• _THE TASK_
In the records below, find the line with "Unity 5,6, используйте" and the line with "Unity 5,5, используйте"; return exactly those lines and every line between them.

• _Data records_
============================================================

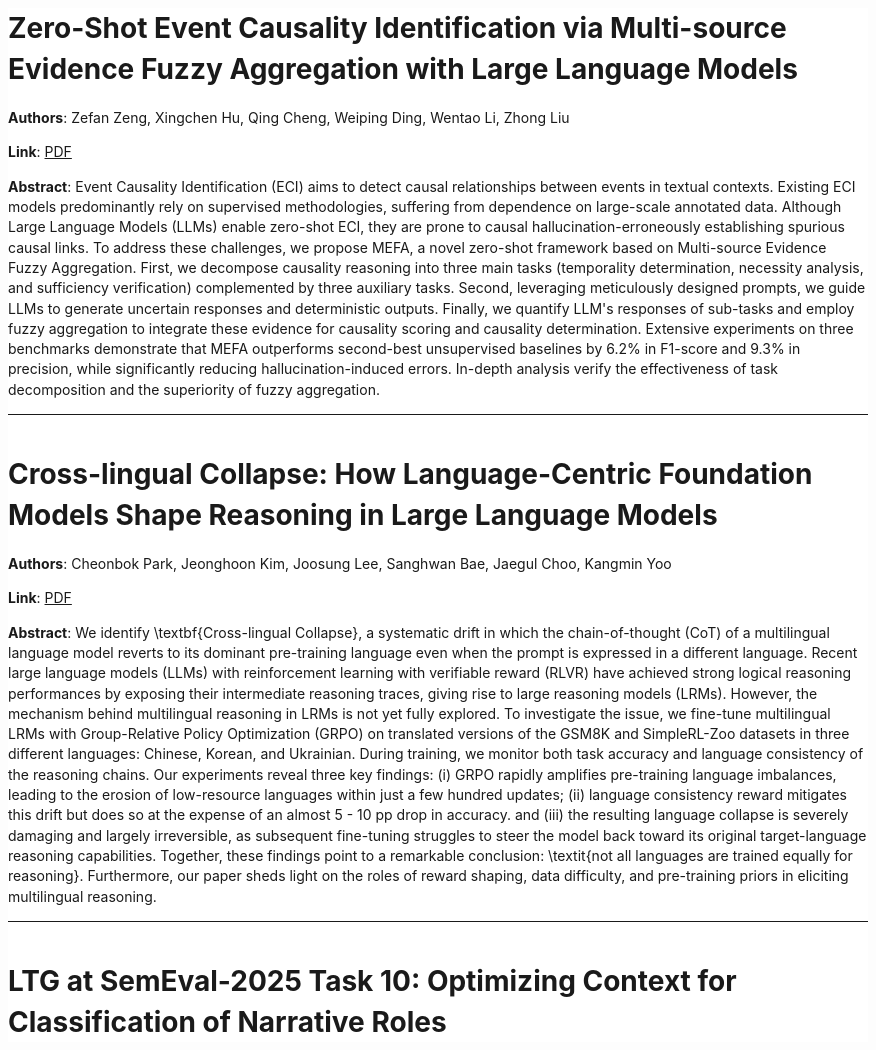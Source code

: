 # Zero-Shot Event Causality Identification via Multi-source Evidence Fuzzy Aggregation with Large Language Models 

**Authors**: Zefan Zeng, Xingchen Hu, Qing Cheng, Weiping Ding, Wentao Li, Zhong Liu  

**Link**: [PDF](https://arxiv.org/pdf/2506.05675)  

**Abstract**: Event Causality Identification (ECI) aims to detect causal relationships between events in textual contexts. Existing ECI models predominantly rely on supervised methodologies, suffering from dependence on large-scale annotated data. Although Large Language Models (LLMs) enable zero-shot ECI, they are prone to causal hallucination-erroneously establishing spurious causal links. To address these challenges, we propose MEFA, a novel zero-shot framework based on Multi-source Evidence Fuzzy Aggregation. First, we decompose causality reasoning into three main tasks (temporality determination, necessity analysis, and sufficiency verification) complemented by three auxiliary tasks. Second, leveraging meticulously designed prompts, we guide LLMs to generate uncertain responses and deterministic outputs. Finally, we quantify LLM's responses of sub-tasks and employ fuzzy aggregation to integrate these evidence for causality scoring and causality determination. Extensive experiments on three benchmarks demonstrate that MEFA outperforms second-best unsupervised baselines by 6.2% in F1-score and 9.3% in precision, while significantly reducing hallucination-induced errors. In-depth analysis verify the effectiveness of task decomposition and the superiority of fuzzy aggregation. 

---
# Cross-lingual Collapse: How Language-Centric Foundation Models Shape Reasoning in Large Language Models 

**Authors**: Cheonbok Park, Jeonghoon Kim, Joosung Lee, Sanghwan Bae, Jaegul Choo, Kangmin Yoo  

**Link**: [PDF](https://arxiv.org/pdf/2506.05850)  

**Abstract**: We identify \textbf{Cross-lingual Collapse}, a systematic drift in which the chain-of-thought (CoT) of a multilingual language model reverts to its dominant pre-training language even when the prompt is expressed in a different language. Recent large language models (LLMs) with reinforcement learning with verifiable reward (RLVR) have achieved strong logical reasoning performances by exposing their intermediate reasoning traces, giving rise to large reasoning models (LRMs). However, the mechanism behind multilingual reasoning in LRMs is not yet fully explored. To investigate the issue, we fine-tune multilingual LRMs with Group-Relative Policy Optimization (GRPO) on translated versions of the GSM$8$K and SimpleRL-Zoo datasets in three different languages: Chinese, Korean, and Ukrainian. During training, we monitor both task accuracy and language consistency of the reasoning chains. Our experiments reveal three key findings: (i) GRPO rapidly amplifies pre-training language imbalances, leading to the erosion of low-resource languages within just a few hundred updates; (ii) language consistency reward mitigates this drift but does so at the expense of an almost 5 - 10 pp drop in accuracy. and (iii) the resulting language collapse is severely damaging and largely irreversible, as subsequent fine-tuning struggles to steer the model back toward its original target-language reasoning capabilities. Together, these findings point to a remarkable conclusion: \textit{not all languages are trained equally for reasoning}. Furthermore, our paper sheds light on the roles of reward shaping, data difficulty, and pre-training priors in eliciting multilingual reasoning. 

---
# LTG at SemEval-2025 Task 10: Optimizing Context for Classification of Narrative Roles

============================================================

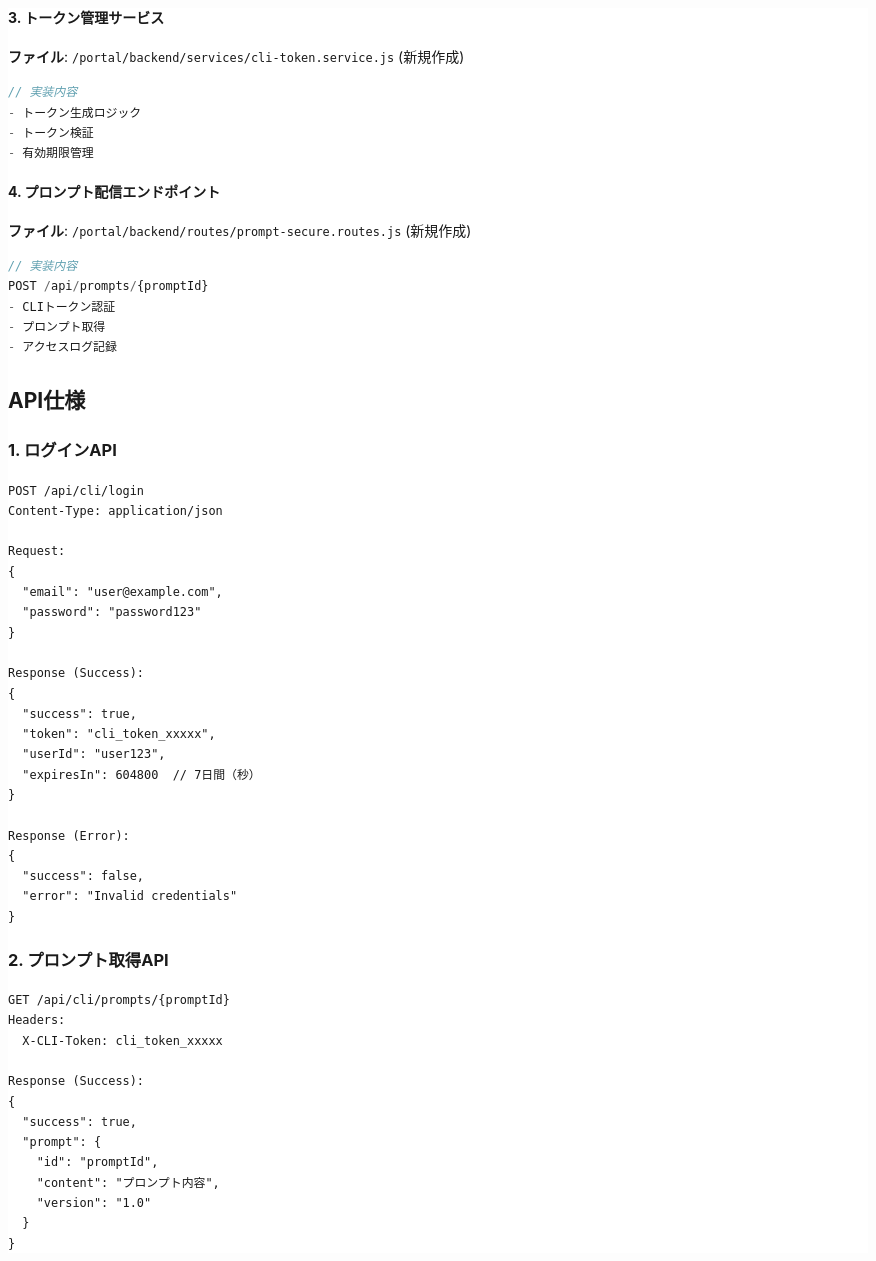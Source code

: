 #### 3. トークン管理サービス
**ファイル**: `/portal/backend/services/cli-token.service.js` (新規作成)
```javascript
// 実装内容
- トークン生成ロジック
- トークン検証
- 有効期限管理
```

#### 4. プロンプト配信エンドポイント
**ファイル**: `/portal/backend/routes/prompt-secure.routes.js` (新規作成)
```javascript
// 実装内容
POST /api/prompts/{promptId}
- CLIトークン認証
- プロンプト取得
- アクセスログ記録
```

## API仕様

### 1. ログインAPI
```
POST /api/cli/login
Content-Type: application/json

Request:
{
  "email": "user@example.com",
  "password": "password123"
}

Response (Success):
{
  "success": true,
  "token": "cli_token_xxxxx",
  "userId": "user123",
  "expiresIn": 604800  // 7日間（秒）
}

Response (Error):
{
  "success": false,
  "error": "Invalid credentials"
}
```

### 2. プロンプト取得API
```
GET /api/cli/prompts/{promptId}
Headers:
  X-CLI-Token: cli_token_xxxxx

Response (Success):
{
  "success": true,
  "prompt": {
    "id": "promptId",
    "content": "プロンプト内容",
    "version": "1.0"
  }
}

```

============================================================

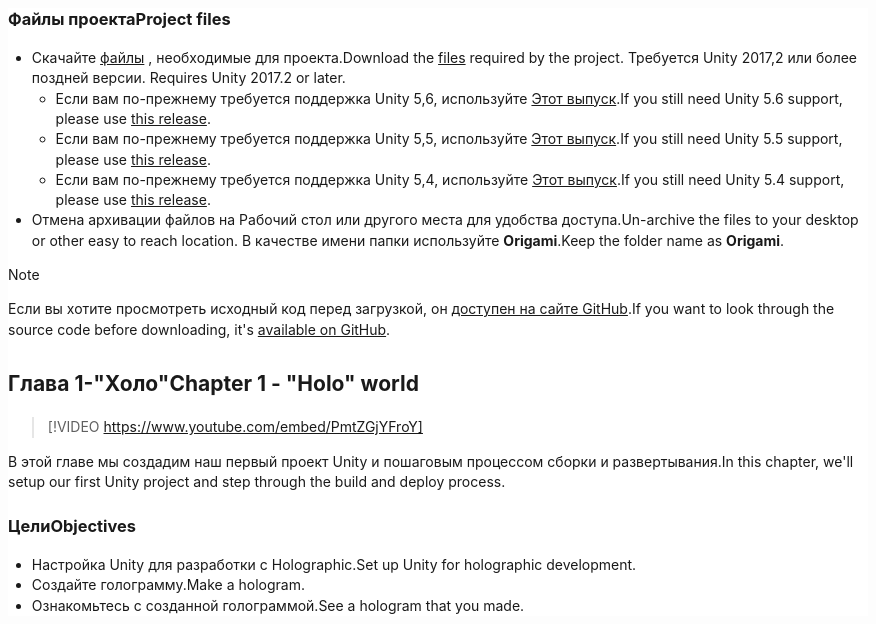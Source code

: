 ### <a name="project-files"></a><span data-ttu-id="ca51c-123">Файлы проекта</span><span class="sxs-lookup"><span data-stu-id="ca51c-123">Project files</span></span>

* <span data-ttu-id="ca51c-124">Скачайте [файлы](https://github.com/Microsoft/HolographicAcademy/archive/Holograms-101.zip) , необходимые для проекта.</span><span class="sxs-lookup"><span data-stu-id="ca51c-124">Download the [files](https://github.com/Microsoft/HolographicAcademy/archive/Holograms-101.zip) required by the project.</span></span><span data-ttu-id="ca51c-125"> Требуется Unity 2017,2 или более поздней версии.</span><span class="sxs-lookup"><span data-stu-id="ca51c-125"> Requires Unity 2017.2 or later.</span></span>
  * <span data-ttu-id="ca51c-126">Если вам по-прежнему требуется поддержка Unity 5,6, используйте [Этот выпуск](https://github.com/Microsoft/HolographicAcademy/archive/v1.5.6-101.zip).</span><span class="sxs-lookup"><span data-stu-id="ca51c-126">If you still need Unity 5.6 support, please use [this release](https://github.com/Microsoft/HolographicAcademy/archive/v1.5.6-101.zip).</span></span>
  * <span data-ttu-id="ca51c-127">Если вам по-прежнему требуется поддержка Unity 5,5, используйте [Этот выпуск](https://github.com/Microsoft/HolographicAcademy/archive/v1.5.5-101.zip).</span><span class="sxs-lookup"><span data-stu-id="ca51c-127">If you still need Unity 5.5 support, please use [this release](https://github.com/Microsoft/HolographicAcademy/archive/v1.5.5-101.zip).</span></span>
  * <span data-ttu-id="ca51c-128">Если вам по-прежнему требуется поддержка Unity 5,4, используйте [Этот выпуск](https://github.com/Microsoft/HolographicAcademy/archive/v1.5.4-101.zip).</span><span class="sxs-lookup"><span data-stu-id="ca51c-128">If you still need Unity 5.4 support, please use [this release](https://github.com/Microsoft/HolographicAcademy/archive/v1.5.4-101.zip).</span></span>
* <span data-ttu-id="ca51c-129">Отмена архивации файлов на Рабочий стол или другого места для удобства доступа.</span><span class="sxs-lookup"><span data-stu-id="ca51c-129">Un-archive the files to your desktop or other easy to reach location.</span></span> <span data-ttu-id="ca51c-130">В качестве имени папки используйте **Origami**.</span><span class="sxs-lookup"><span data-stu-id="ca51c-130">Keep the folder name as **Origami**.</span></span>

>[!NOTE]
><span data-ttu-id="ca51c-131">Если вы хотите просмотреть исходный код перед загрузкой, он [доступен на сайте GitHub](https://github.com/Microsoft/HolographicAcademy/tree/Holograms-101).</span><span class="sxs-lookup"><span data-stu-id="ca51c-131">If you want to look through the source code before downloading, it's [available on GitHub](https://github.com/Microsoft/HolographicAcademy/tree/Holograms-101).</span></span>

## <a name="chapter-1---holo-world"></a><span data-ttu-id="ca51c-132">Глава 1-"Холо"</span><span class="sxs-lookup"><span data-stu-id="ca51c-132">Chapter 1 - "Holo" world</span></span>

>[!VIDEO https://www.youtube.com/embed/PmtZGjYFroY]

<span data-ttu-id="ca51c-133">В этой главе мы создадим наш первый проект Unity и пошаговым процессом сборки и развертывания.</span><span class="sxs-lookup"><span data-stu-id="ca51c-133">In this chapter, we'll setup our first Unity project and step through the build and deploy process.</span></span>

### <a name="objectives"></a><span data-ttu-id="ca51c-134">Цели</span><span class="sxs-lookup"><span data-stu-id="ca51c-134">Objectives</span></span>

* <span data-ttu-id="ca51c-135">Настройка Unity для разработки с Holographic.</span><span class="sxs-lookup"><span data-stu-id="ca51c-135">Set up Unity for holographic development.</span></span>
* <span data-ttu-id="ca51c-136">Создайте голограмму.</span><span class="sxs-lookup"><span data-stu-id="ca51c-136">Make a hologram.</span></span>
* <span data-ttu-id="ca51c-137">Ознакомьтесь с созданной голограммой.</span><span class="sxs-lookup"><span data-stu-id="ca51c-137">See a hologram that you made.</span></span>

============================================================

• _OUTPUT_
  * <span data-ttu-id="ca51c-126">Если вам по-прежнему требуется поддержка Unity 5,6, используйте [Этот выпуск](https://github.com/Microsoft/HolographicAcademy/archive/v1.5.6-101.zip).</span><span class="sxs-lookup"><span data-stu-id="ca51c-126">If you still need Unity 5.6 support, please use [this release](https://github.com/Microsoft/HolographicAcademy/archive/v1.5.6-101.zip).</span></span>
  * <span data-ttu-id="ca51c-127">Если вам по-прежнему требуется поддержка Unity 5,5, используйте [Этот выпуск](https://github.com/Microsoft/HolographicAcademy/archive/v1.5.5-101.zip).</span><span class="sxs-lookup"><span data-stu-id="ca51c-127">If you still need Unity 5.5 support, please use [this release](https://github.com/Microsoft/HolographicAcademy/archive/v1.5.5-101.zip).</span></span>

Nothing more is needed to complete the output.